- Task:
Report every line of the data where the string "items" appears.

- Data records:
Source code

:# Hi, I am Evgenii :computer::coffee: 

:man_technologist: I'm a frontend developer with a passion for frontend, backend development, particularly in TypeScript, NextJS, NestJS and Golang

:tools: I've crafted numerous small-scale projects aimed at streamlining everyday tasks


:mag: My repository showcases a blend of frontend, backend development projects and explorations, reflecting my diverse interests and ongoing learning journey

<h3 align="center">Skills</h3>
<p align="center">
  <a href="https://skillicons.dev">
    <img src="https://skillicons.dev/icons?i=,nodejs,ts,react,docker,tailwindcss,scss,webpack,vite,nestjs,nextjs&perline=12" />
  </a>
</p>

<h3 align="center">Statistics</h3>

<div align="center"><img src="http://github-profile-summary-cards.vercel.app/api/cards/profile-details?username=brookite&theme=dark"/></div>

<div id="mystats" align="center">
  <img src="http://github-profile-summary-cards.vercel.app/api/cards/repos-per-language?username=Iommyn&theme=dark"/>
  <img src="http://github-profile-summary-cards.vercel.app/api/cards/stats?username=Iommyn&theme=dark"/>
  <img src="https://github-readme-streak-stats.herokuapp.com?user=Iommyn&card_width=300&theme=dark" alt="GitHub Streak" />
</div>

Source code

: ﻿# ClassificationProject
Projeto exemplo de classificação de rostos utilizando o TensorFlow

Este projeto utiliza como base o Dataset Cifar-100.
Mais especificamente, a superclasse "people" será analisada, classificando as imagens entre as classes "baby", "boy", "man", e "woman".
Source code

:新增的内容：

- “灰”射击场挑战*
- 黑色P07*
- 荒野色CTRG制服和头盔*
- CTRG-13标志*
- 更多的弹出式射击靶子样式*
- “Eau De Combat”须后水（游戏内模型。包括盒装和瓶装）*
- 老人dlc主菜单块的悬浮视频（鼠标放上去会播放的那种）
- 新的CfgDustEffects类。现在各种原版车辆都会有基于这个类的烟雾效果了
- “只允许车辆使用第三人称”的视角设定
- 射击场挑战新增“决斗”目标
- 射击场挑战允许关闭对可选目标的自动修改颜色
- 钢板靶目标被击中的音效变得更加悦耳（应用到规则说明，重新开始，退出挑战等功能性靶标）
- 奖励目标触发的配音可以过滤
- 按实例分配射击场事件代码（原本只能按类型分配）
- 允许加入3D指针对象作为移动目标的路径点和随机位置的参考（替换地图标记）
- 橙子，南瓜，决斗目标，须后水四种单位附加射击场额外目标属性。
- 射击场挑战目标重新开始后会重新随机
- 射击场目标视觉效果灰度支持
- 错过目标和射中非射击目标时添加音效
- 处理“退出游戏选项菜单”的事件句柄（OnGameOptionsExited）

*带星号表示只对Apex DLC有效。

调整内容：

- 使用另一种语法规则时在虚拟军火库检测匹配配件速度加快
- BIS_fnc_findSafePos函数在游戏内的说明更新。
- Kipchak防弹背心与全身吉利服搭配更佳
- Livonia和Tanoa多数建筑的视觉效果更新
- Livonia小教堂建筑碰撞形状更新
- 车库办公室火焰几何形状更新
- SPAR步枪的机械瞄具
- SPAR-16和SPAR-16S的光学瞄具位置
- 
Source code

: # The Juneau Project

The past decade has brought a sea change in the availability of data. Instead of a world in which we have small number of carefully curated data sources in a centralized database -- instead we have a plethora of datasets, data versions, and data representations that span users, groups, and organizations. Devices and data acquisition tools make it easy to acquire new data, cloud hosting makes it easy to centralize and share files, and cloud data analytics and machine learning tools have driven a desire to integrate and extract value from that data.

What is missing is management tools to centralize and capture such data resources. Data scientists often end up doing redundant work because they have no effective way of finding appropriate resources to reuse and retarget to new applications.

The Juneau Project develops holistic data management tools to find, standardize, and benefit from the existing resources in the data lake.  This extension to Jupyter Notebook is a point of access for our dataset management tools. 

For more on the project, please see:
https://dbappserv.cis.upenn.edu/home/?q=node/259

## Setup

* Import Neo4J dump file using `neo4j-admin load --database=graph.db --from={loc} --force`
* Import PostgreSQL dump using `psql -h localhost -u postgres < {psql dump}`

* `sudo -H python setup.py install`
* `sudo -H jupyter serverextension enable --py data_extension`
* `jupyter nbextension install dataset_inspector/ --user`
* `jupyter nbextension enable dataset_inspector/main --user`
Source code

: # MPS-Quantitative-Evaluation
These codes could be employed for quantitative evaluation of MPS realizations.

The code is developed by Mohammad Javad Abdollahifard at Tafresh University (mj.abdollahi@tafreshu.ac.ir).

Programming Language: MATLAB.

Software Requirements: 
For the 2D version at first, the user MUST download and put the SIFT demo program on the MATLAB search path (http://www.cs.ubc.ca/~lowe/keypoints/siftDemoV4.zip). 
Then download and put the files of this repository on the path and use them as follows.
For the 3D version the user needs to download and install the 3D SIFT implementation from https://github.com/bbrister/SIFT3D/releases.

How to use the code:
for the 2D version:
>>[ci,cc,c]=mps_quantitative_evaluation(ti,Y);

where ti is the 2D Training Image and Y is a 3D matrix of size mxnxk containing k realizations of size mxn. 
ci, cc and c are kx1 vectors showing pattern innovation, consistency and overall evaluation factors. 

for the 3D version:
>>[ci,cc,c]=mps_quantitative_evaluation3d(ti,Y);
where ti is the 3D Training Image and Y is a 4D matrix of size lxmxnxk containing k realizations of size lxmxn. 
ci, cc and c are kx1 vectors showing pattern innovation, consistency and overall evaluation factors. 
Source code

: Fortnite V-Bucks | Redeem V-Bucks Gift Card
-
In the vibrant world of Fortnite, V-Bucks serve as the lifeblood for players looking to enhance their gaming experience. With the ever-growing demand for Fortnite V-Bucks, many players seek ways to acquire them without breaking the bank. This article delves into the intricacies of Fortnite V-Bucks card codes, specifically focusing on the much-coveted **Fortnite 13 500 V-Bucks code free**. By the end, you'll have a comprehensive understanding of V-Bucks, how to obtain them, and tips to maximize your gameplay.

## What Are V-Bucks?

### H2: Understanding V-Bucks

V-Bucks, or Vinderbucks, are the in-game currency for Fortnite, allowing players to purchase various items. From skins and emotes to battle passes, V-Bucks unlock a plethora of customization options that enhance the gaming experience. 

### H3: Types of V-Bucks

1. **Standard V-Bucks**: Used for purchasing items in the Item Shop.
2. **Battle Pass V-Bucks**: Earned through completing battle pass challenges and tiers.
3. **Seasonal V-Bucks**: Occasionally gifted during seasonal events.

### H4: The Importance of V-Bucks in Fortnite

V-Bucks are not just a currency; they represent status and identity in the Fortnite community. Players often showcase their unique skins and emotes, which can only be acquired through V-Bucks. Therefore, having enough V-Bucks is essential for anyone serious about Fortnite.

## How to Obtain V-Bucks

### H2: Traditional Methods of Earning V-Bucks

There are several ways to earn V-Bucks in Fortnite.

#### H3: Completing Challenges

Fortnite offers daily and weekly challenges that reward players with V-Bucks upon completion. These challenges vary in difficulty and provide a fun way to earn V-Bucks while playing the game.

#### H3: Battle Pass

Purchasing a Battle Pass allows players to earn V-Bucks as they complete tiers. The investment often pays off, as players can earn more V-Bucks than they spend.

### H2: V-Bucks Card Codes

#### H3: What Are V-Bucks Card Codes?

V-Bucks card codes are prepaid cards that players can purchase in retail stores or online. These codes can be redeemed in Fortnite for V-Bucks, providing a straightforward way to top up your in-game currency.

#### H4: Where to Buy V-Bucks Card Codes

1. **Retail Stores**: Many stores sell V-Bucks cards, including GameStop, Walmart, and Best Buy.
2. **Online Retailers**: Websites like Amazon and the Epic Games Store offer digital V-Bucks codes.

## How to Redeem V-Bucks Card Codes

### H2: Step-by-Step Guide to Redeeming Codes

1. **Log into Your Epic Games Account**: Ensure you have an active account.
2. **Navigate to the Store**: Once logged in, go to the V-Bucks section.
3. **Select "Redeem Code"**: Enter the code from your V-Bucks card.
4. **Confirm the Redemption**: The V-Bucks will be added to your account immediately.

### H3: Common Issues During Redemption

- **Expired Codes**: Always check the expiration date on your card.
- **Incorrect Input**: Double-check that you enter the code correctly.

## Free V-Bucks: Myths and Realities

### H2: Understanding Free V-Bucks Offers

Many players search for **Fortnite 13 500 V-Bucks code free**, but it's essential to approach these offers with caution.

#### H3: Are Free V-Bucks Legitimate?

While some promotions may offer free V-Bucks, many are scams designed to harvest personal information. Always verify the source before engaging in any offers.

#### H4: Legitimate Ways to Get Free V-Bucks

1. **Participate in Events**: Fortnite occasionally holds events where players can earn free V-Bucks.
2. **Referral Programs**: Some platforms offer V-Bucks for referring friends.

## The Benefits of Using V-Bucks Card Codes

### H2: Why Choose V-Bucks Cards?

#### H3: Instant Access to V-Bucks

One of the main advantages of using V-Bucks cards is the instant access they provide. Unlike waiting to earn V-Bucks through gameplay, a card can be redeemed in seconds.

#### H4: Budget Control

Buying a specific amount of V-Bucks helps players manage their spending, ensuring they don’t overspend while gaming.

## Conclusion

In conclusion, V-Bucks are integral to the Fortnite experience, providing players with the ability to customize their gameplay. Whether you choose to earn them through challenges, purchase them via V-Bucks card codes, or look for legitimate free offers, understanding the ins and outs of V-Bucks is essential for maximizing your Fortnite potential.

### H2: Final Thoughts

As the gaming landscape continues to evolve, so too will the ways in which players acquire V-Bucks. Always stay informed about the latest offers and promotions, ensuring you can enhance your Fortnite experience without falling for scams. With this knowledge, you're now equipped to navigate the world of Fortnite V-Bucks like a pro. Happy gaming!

- Output for this task:
V-Bucks, or Vinderbucks, are the in-game currency for Fortnite, allowing players to purchase various items. From skins and emotes to battle passes, V-Bucks unlock a plethora of customization options that enhance the gaming experience. 
1. **Standard V-Bucks**: Used for purchasing items in the Item Shop.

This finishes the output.